Figure 3. AcrIIA1 Inhibits Cas9 to Protect Prophages During Lysogeny.

(A) Left: Representative image of plaquing assays where isogenic ΦA006 phages are titrated in ten-fold serial dilutions (black spots) on a lawn of Lmo10403s (gray background). Dashed lines indicate where intervening rows were removed for clarity. Right: Efficiency of plaquing (EOP) of isogenic ΦA006 phages expressing the indicated Acrs on Lmo10403s. Plaque forming units (PFUs) were quantified on Lmo10403s overexpressing the first spacer in the native CRISPR array that targets ΦA006 (cas9;pHyper-spacer#1) and normalized to the number of PFUs measured on a non-targeting Lmo10403s-derived strain (Δcas9). Data are displayed as the mean EOP of at least three biological replicates ± SD (error bars).
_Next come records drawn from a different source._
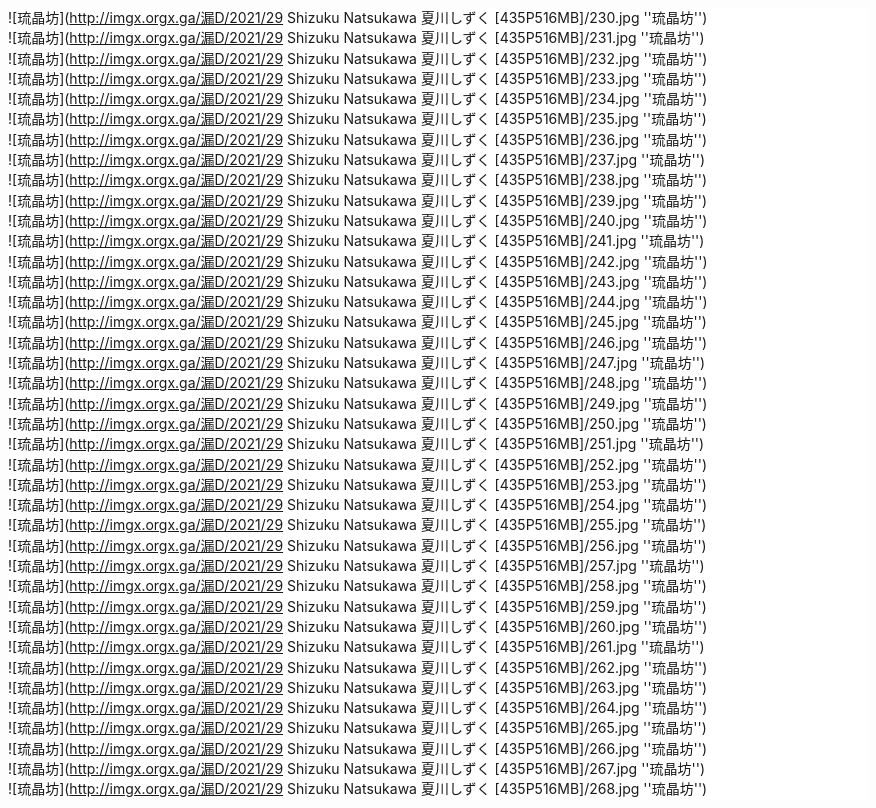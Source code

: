 ![琉晶坊](http://imgx.orgx.ga/漏D/2021/29 Shizuku Natsukawa 夏川しずく [435P516MB]/230.jpg ''琉晶坊'') <br>
![琉晶坊](http://imgx.orgx.ga/漏D/2021/29 Shizuku Natsukawa 夏川しずく [435P516MB]/231.jpg ''琉晶坊'') <br>
![琉晶坊](http://imgx.orgx.ga/漏D/2021/29 Shizuku Natsukawa 夏川しずく [435P516MB]/232.jpg ''琉晶坊'') <br>
![琉晶坊](http://imgx.orgx.ga/漏D/2021/29 Shizuku Natsukawa 夏川しずく [435P516MB]/233.jpg ''琉晶坊'') <br>
![琉晶坊](http://imgx.orgx.ga/漏D/2021/29 Shizuku Natsukawa 夏川しずく [435P516MB]/234.jpg ''琉晶坊'') <br>
![琉晶坊](http://imgx.orgx.ga/漏D/2021/29 Shizuku Natsukawa 夏川しずく [435P516MB]/235.jpg ''琉晶坊'') <br>
![琉晶坊](http://imgx.orgx.ga/漏D/2021/29 Shizuku Natsukawa 夏川しずく [435P516MB]/236.jpg ''琉晶坊'') <br>
![琉晶坊](http://imgx.orgx.ga/漏D/2021/29 Shizuku Natsukawa 夏川しずく [435P516MB]/237.jpg ''琉晶坊'') <br>
![琉晶坊](http://imgx.orgx.ga/漏D/2021/29 Shizuku Natsukawa 夏川しずく [435P516MB]/238.jpg ''琉晶坊'') <br>
![琉晶坊](http://imgx.orgx.ga/漏D/2021/29 Shizuku Natsukawa 夏川しずく [435P516MB]/239.jpg ''琉晶坊'') <br>
![琉晶坊](http://imgx.orgx.ga/漏D/2021/29 Shizuku Natsukawa 夏川しずく [435P516MB]/240.jpg ''琉晶坊'') <br>
![琉晶坊](http://imgx.orgx.ga/漏D/2021/29 Shizuku Natsukawa 夏川しずく [435P516MB]/241.jpg ''琉晶坊'') <br>
![琉晶坊](http://imgx.orgx.ga/漏D/2021/29 Shizuku Natsukawa 夏川しずく [435P516MB]/242.jpg ''琉晶坊'') <br>
![琉晶坊](http://imgx.orgx.ga/漏D/2021/29 Shizuku Natsukawa 夏川しずく [435P516MB]/243.jpg ''琉晶坊'') <br>
![琉晶坊](http://imgx.orgx.ga/漏D/2021/29 Shizuku Natsukawa 夏川しずく [435P516MB]/244.jpg ''琉晶坊'') <br>
![琉晶坊](http://imgx.orgx.ga/漏D/2021/29 Shizuku Natsukawa 夏川しずく [435P516MB]/245.jpg ''琉晶坊'') <br>
![琉晶坊](http://imgx.orgx.ga/漏D/2021/29 Shizuku Natsukawa 夏川しずく [435P516MB]/246.jpg ''琉晶坊'') <br>
![琉晶坊](http://imgx.orgx.ga/漏D/2021/29 Shizuku Natsukawa 夏川しずく [435P516MB]/247.jpg ''琉晶坊'') <br>
![琉晶坊](http://imgx.orgx.ga/漏D/2021/29 Shizuku Natsukawa 夏川しずく [435P516MB]/248.jpg ''琉晶坊'') <br>
![琉晶坊](http://imgx.orgx.ga/漏D/2021/29 Shizuku Natsukawa 夏川しずく [435P516MB]/249.jpg ''琉晶坊'') <br>
![琉晶坊](http://imgx.orgx.ga/漏D/2021/29 Shizuku Natsukawa 夏川しずく [435P516MB]/250.jpg ''琉晶坊'') <br>
![琉晶坊](http://imgx.orgx.ga/漏D/2021/29 Shizuku Natsukawa 夏川しずく [435P516MB]/251.jpg ''琉晶坊'') <br>
![琉晶坊](http://imgx.orgx.ga/漏D/2021/29 Shizuku Natsukawa 夏川しずく [435P516MB]/252.jpg ''琉晶坊'') <br>
![琉晶坊](http://imgx.orgx.ga/漏D/2021/29 Shizuku Natsukawa 夏川しずく [435P516MB]/253.jpg ''琉晶坊'') <br>
![琉晶坊](http://imgx.orgx.ga/漏D/2021/29 Shizuku Natsukawa 夏川しずく [435P516MB]/254.jpg ''琉晶坊'') <br>
![琉晶坊](http://imgx.orgx.ga/漏D/2021/29 Shizuku Natsukawa 夏川しずく [435P516MB]/255.jpg ''琉晶坊'') <br>
![琉晶坊](http://imgx.orgx.ga/漏D/2021/29 Shizuku Natsukawa 夏川しずく [435P516MB]/256.jpg ''琉晶坊'') <br>
![琉晶坊](http://imgx.orgx.ga/漏D/2021/29 Shizuku Natsukawa 夏川しずく [435P516MB]/257.jpg ''琉晶坊'') <br>
![琉晶坊](http://imgx.orgx.ga/漏D/2021/29 Shizuku Natsukawa 夏川しずく [435P516MB]/258.jpg ''琉晶坊'') <br>
![琉晶坊](http://imgx.orgx.ga/漏D/2021/29 Shizuku Natsukawa 夏川しずく [435P516MB]/259.jpg ''琉晶坊'') <br>
![琉晶坊](http://imgx.orgx.ga/漏D/2021/29 Shizuku Natsukawa 夏川しずく [435P516MB]/260.jpg ''琉晶坊'') <br>
![琉晶坊](http://imgx.orgx.ga/漏D/2021/29 Shizuku Natsukawa 夏川しずく [435P516MB]/261.jpg ''琉晶坊'') <br>
![琉晶坊](http://imgx.orgx.ga/漏D/2021/29 Shizuku Natsukawa 夏川しずく [435P516MB]/262.jpg ''琉晶坊'') <br>
![琉晶坊](http://imgx.orgx.ga/漏D/2021/29 Shizuku Natsukawa 夏川しずく [435P516MB]/263.jpg ''琉晶坊'') <br>
![琉晶坊](http://imgx.orgx.ga/漏D/2021/29 Shizuku Natsukawa 夏川しずく [435P516MB]/264.jpg ''琉晶坊'') <br>
![琉晶坊](http://imgx.orgx.ga/漏D/2021/29 Shizuku Natsukawa 夏川しずく [435P516MB]/265.jpg ''琉晶坊'') <br>
![琉晶坊](http://imgx.orgx.ga/漏D/2021/29 Shizuku Natsukawa 夏川しずく [435P516MB]/266.jpg ''琉晶坊'') <br>
![琉晶坊](http://imgx.orgx.ga/漏D/2021/29 Shizuku Natsukawa 夏川しずく [435P516MB]/267.jpg ''琉晶坊'') <br>
![琉晶坊](http://imgx.orgx.ga/漏D/2021/29 Shizuku Natsukawa 夏川しずく [435P516MB]/268.jpg ''琉晶坊'') <br>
See Figure S3A for EOP measurements of additional ΦA006 phages. (B) Bacterial growth curves of self-targeting Lmo10403s::ΦA006 isogenic lysogens expressing the indicated Acrs and rhamnose-inducible WT or dead LmoCas9. WT LmoCas9 (blue lines) is lethal in an Acr-deficient (Δacr) strain because the Lmo10403s CRISPR array contains a spacer targeting the ΦA006 prophage integrated in the bacterial genome. Data are displayed as the mean OD₆₀₀ of at least three biological replicates ± SD (error bars) as a function of time (min). Asterisk (*) indicates the native orfA RBS (strong) in ΦA006 was used for Acr expression.